Style as a content and form denotes that content (ideas or subject matter) and forms are two separate entities known as ‘dualism’. Style is ornamental in this sense because it arise only when aesthetic over turns are imposed on a hither to ‘pure’ semiotic content of a linguistic item. The content according to the view is constant while the form is the variable function. This concept is likened to palm kernel, the shell is synonymous to the form while the content is synonymous to the palm kernel nut. On the other hand, the conception of style as content or form known as ‘Monism’ stipulates that content or form are inseparable. It insists on the inseparability of content or meaning and form or surface realization. Both ‘how’ and ‘what’ are merged and are indistinguishable from the other for an ardent monist view of style. Roland Barthes (1971) asserts that style is an irreducible content. He likens a text to an onion consisting of layers ‘or levels or system whose body contains finally no heart, no kernel, no secret, no irreducible principle, nothing except the infinity of its own enveloped which envelopes nothing other than unity of its own surface” (31). According to Barthes, the text is not double or more exactly, the text in its entirety is only a multiplicity of forms without content.

For instance, the following poems by two distinct poets express their ideas in their unique way, in respect to style as content and/or form (Same ideas or Subject matter).

“Gentle Giants” – Amaka Azuike

“The macabre Dance”

Come my love

Come let us dance

The macabre dance

That dance befitting Kegities

In a congenial company

Doing their rituals; clad naked

Bodies glistering with talisman rounded their necks

Dancing till the break of dawn… (16)

The poet describes the act of sexual intercourse by two lovers as the macabre dance, she gives an invitation to her lover (Spouse) to come and dance the kind of dance likened to the kind of dance by the Kegities, the Gyratun, passion and pleasure derived during the dance. She uses her imaginative power to paint pictures in the mind of her readers.

Owemedimo .E. Iwoketok in her collection of poems titled Reminiscences writes on love.


Love, what are?

Sometimes you come like a flood

Consuming the soul, blurring.

Vision and opaquing imagination and reasoning

Are you weak? No!

For by your strength

Cities are leveled;

Nations are built…

Oh! That I May have a

Height to fall from

Than fall into the

Depth of love (14)

In the above poem, the poet’s confrontational, interrogative and demanding to understand what ‘love’ means. She describes love as flood, consumer of the soul, blurring visions, imagination and reasoning. The poet views love in lines 7-9 as strength, which is use in building and destroying of cities and nations. These distinctive personalities share the same ideas or have the same content embedded in their subject matter and have different ways of expression of form that is where content and form emerge.
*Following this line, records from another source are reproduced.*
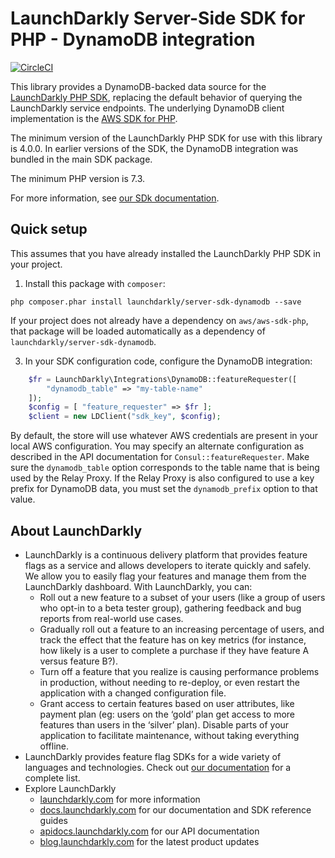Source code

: # LaunchDarkly Server-Side SDK for PHP - DynamoDB integration

[![CircleCI](https://circleci.com/gh/launchdarkly/php-server-sdk-dynamodb.svg?style=svg)](https://circleci.com/gh/launchdarkly/php-server-sdk-dynamodb)

This library provides a DynamoDB-backed data source for the [LaunchDarkly PHP SDK](https://github.com/launchdarkly/php-server-sdk), replacing the default behavior of querying the LaunchDarkly service endpoints. The underlying DynamoDB client implementation is the [AWS SDK for PHP](https://aws.amazon.com/sdk-for-php/).

The minimum version of the LaunchDarkly PHP SDK for use with this library is 4.0.0. In earlier versions of the SDK, the DynamoDB integration was bundled in the main SDK package.

The minimum PHP version is 7.3.

For more information, see [our SDk documentation](https://docs.launchdarkly.com/sdk/features/storing-data).

## Quick setup

This assumes that you have already installed the LaunchDarkly PHP SDK in your project.

1. Install this package with `composer`:

```shell
php composer.phar install launchdarkly/server-sdk-dynamodb --save
```

If your project does not already have a dependency on `aws/aws-sdk-php`, that package will be loaded automatically as a dependency of `launchdarkly/server-sdk-dynamodb`.

3. In your SDK configuration code, configure the DynamoDB integration:

```php
    $fr = LaunchDarkly\Integrations\DynamoDB::featureRequester([
        "dynamodb_table" => "my-table-name"
    ]);
    $config = [ "feature_requester" => $fr ];
    $client = new LDClient("sdk_key", $config);
```

By default, the store will use whatever AWS credentials are present in your local AWS configuration. You may specify an alternate configuration as described in the API documentation for `Consul::featureRequester`. Make sure the `dynamodb_table` option corresponds to the table name that is being used by the Relay Proxy. If the Relay Proxy is also configured to use a key prefix for DynamoDB data, you must set the `dynamodb_prefix` option to that value.

## About LaunchDarkly

* LaunchDarkly is a continuous delivery platform that provides feature flags as a service and allows developers to iterate quickly and safely. We allow you to easily flag your features and manage them from the LaunchDarkly dashboard.  With LaunchDarkly, you can:
    * Roll out a new feature to a subset of your users (like a group of users who opt-in to a beta tester group), gathering feedback and bug reports from real-world use cases.
    * Gradually roll out a feature to an increasing percentage of users, and track the effect that the feature has on key metrics (for instance, how likely is a user to complete a purchase if they have feature A versus feature B?).
    * Turn off a feature that you realize is causing performance problems in production, without needing to re-deploy, or even restart the application with a changed configuration file.
    * Grant access to certain features based on user attributes, like payment plan (eg: users on the ‘gold’ plan get access to more features than users in the ‘silver’ plan). Disable parts of your application to facilitate maintenance, without taking everything offline.
* LaunchDarkly provides feature flag SDKs for a wide variety of languages and technologies. Check out [our documentation](https://docs.launchdarkly.com/docs) for a complete list.
* Explore LaunchDarkly
    * [launchdarkly.com](https://www.launchdarkly.com/ "LaunchDarkly Main Website") for more information
    * [docs.launchdarkly.com](https://docs.launchdarkly.com/  "LaunchDarkly Documentation") for our documentation and SDK reference guides
    * [apidocs.launchdarkly.com](https://apidocs.launchdarkly.com/  "LaunchDarkly API Documentation") for our API documentation
    * [blog.launchdarkly.com](https://blog.launchdarkly.com/  "LaunchDarkly Blog Documentation") for the latest product updates
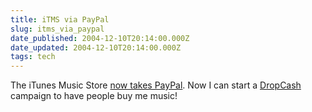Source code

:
 ```yaml
---
title: iTMS via PayPal
slug: itms_via_paypal
date_published: 2004-12-10T20:14:00.000Z
date_updated: 2004-12-10T20:14:00.000Z
tags: tech
---
```


The iTunes Music Store [now takes PayPal](http://www.apple.com/pr/library/2004/dec/10paypal.html). Now I can start a [DropCash](http://www.dropcash.com) campaign to have people buy me music!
Armah’s The Beautiful are not Yet Born, is all about corruption and decay that have eaten deep into the politick of Ghana. The vices are exemplified by the attempted bribery of the man by the timber contractor. The various sexual drawings on the wall of the lavatory show immorality or the level of moral decay obtainable in Ghana then. Armah used his contemporary locale of Ghana to paint a sordid picture of the horrendous cankerworm and graft that has eaten deep into the political and social landscape of Africa as a whole. In presenting the central idea of the work, Armah does not utilize the writing style of chronological plot. In other words, one story does not lead to another. There is a mix-up in the presentation of factual sense. Again, though the language is simple, it is raw, and could pose a problem of comprehension if one does not read in between the lines. Okoye’sMen without Ears, tells an absorbing story of men and some women who are society determinist or conformist. The author let her readers see the actions and feel the mood, reflections and thoughts of the characters through Chigo’s ‘eyes’. Chigo’s timidity and moral stand like that of the Man in Armah’s The Beautyful Ones serve the author’s deliberate ploy to expose ills and moral decadence in the society as a result of man’s insatiable quest for national wealth.

The general language of the text is simple, direct and straightforward. The simplicity of the language helps to look with pity and feel empathized by this obvious life of bribery and corruption, fake life, quest to acquire wealth either by hook or by crook and the plight of an upright man in such a morally bankrupt society.

Both Armah and Okoye share the same idea and subject matter but Armah sounds raw and harsh while Okoye subtly projects her themes.